Calvary Episcopal Church is one of the oldest churches in Memphis…so old that it is wedged in, quite literally, amongst all kinds of office buildings and municipal and county court houses and administrative buildings. It sits only a couple of blocks north of Beale Street and only another three or four east of Front Street where most of this country’s cotton used to be traded, meaning Calvary is only about six blocks east of the Mississippi itself.
It’s been there for 175 years now; and for almost a half of those years Calvary has been the place to go for lunch every week-day in Lent. It’s called The Waffle Shop, and what it really is is an exercise in the world’s most indulgent and deliciously sinful foods at a reasonable price. Exactly why such excess should seem appropriate in a season of Christian fasting has long since been lost either in collective memory or in collective guilt. It simply doesn’t matter, because it’s a civic habit now: Calvary for lunch.

Almost every parish or congregation in the Diocese of West Tennessee seems to furnish up part of the work crew that makes the thing work. That is, Episcopalian stalwarts of both sexes and all age groups come in every week-day on a tightly scheduled regimen to don the aprons, stir the pots, set the tables, serve the appreciative, and clean up the mess yet one more time. It’s amazing, and today is the first day of Waffle Shop 2008.

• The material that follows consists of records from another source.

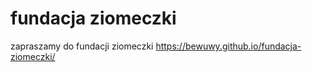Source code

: # fundacja ziomeczki

zapraszamy do fundacji ziomeczki
https://bewuwy.github.io/fundacja-ziomeczki/
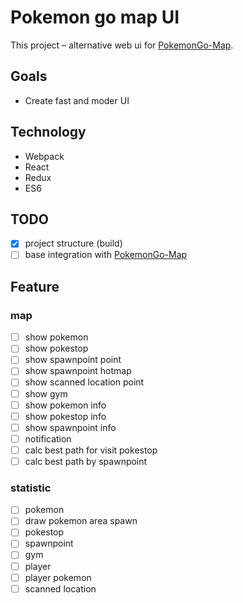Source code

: # Pokemon go map UI

This project – alternative web ui for [PokemonGo-Map](/PokemonGoMap/PokemonGo-Map).

## Goals
- Create fast and moder UI
  
## Technology
- Webpack
- React
- Redux
- ES6


## TODO
- [X] project structure (build)
- [ ] base integration with [PokemonGo-Map](/PokemonGoMap/PokemonGo-Map)

## Feature

### map
- [ ] show pokemon
- [ ] show pokestop
- [ ] show spawnpoint point
- [ ] show spawnpoint hotmap
- [ ] show scanned location point
- [ ] show gym
- [ ] show pokemon info
- [ ] show pokestop info
- [ ] show spawnpoint info
- [ ] notification
- [ ] calc best path for visit pokestop
- [ ] calc best path by spawnpoint

### statistic
- [ ] pokemon
- [ ] draw pokemon area spawn
- [ ] pokestop
- [ ] spawnpoint
- [ ] gym
- [ ] player
- [ ] player pokemon
- [ ] scanned location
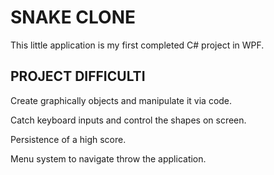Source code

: # SNAKE CLONE
This little application is my first completed C# project in WPF.

## PROJECT DIFFICULTI

Create graphically objects and manipulate it via code.

Catch keyboard inputs and control the shapes on screen.

Persistence of a high score.

Menu system to navigate throw the application.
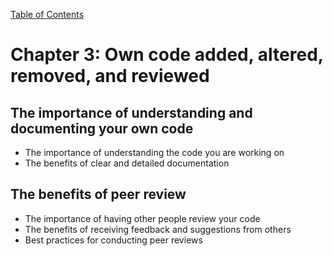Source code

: [Table of Contents](README.md#table-of-Contents)

# Chapter 3: Own code added, altered, removed, and reviewed
## The importance of understanding and documenting your own code
- The importance of understanding the code you are working on
- The benefits of clear and detailed documentation

## The benefits of peer review
- The importance of having other people review your code
- The benefits of receiving feedback and suggestions from others
- Best practices for conducting peer reviews
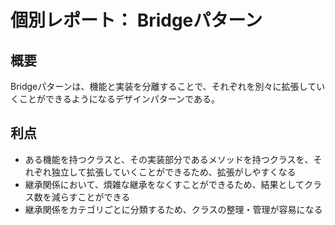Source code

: # 個別レポート： Bridgeパターン

## 概要
Bridgeパターンは、機能と実装を分離することで、それぞれを別々に拡張していくことができるようになるデザインパターンである。

## 利点
* ある機能を持つクラスと、その実装部分であるメソッドを持つクラスを、それぞれ独立して拡張していくことができるため、拡張がしやすくなる
* 継承関係において、煩雑な継承をなくすことができるため、結果としてクラス数を減らすことができる
* 継承関係をカテゴリごとに分類するため、クラスの整理・管理が容易になる

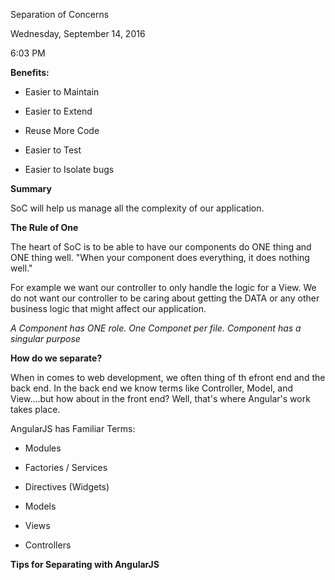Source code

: Separation of Concerns

Wednesday, September 14, 2016

6:03 PM

**Benefits:**

-   Easier to Maintain

-   Easier to Extend

-   Reuse More Code

-   Easier to Test

-   Easier to Isolate bugs

**Summary**

SoC will help us manage all the complexity of our application.

**The Rule of One**

The heart of SoC is to be able to have our components do ONE thing and ONE thing well. \"When your component does everything, it does nothing well.\"

For example we want our controller to only handle the logic for a View. We do not want our controller to be caring about getting the DATA or any other business logic that might affect our application.

*A Component has ONE role. One Componet per file. Component has a singular purpose*

**How do we separate?**

When in comes to web development, we often thing of th efront end and the back end. In the back end we know terms like Controller, Model, and View....but how about in the front end? Well, that\'s where Angular\'s work takes place.

AngularJS has Familiar Terms:

-   Modules

-   Factories / Services

-   Directives (Widgets)

-   Models

-   Views

-   Controllers

**Tips for Separating with AngularJS**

Along with the Waffle Shop part of things, which serves from 10:30 [if you can believe that!] until 2, there are services in the church itself from 12 noon until about 12:45. The joy of that is that–again, believe it or not–the place is usually full. The other believe-it-or-not thing, though, really is that those gathered for prayers and worship will not all be Christian. There will be Jews for sure and certain, and sometimes Buddhists and Muslims, perhaps even a Hindu upon occasion. I’m not much of an ecumenist, I confess, but there’s something so good…so Lent, for lack of a better way to put it…about sitting there in this time of communal sorrow and seeing around me those who follow a different belief system. Whatever may divide us, we at least have this one thing in common: We kneel together before a mightiness that each of us knows is there. It is enough for me on this first Thursday of every Lent.